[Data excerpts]
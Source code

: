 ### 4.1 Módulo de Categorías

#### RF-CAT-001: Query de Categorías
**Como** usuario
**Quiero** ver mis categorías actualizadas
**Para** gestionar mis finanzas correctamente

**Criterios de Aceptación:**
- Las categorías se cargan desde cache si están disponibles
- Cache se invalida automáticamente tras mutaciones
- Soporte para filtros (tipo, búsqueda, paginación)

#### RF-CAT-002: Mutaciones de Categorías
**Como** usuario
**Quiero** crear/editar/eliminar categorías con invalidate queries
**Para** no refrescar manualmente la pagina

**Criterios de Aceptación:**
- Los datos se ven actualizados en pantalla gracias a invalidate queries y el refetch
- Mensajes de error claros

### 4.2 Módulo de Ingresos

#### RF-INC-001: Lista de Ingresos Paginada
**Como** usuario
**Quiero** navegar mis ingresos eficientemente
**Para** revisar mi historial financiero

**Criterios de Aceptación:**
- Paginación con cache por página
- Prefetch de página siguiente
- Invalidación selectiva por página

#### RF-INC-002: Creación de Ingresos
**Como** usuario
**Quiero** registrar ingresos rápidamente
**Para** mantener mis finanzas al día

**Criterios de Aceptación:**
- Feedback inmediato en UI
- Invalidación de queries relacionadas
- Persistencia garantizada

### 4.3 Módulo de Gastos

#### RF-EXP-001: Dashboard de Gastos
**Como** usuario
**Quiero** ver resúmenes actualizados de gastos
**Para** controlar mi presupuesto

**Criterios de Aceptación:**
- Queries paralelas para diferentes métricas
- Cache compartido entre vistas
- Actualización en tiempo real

## PROBLEM STATEMENT
Restate word for word the lines running from the line that holds "actualizados de gastos" to the final line of the entries.

## EXERCISE RESULT
**Quiero** ver resúmenes actualizados de gastos
**Para** controlar mi presupuesto

**Criterios de Aceptación:**
- Queries paralelas para diferentes métricas
- Cache compartido entre vistas
- Actualización en tiempo real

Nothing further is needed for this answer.